• [REQUIREMENT]
Down to the last line, transcribe the records verbatim and exclude the images.

• [INPUT]
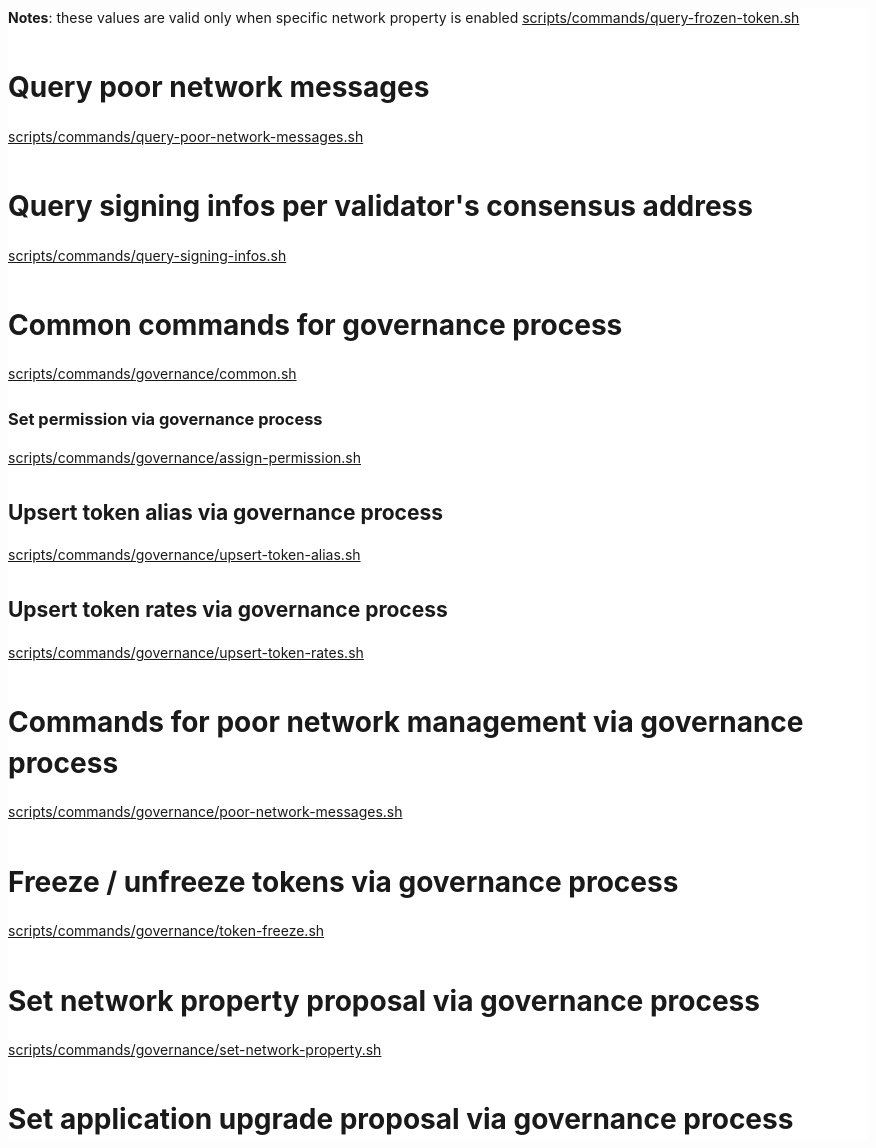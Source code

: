 **Notes**: these values are valid only when specific network property is enabled
[scripts/commands/query-frozen-token.sh](scripts/commands/query-frozen-token.sh)

# Query poor network messages

[scripts/commands/query-poor-network-messages.sh](scripts/commands/query-poor-network-messages.sh)

# Query signing infos per validator's consensus address

[scripts/commands/query-signing-infos.sh](scripts/commands/query-signing-infos.sh)

# Common commands for governance process

[scripts/commands/governance/common.sh](scripts/commands/governance/common.sh)

### Set permission via governance process

[scripts/commands/governance/assign-permission.sh](scripts/commands/governance/assign-permission.sh)

## Upsert token alias via governance process

[scripts/commands/governance/upsert-token-alias.sh](scripts/commands/governance/upsert-token-alias.sh)

## Upsert token rates via governance process

[scripts/commands/governance/upsert-token-rates.sh](scripts/commands/governance/upsert-token-rates.sh)

# Commands for poor network management via governance process

[scripts/commands/governance/poor-network-messages.sh](scripts/commands/governance/poor-network-messages.sh)

# Freeze / unfreeze tokens via governance process

[scripts/commands/governance/token-freeze.sh](scripts/commands/governance/token-freeze.sh)

# Set network property proposal via governance process

[scripts/commands/governance/set-network-property.sh](scripts/commands/governance/set-network-property.sh)

# Set application upgrade proposal via governance process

• [EXPECTED ANSWER]
Source code

: **Notes**: these values are valid only when specific network property is enabled
[scripts/commands/query-frozen-token.sh](scripts/commands/query-frozen-token.sh)

# Query poor network messages

[scripts/commands/query-poor-network-messages.sh](scripts/commands/query-poor-network-messages.sh)

# Query signing infos per validator's consensus address

[scripts/commands/query-signing-infos.sh](scripts/commands/query-signing-infos.sh)

# Common commands for governance process

[scripts/commands/governance/common.sh](scripts/commands/governance/common.sh)

### Set permission via governance process

[scripts/commands/governance/assign-permission.sh](scripts/commands/governance/assign-permission.sh)

## Upsert token alias via governance process

[scripts/commands/governance/upsert-token-alias.sh](scripts/commands/governance/upsert-token-alias.sh)

## Upsert token rates via governance process

[scripts/commands/governance/upsert-token-rates.sh](scripts/commands/governance/upsert-token-rates.sh)

# Commands for poor network management via governance process

[scripts/commands/governance/poor-network-messages.sh](scripts/commands/governance/poor-network-messages.sh)

# Freeze / unfreeze tokens via governance process

[scripts/commands/governance/token-freeze.sh](scripts/commands/governance/token-freeze.sh)

# Set network property proposal via governance process

[scripts/commands/governance/set-network-property.sh](scripts/commands/governance/set-network-property.sh)

# Set application upgrade proposal via governance process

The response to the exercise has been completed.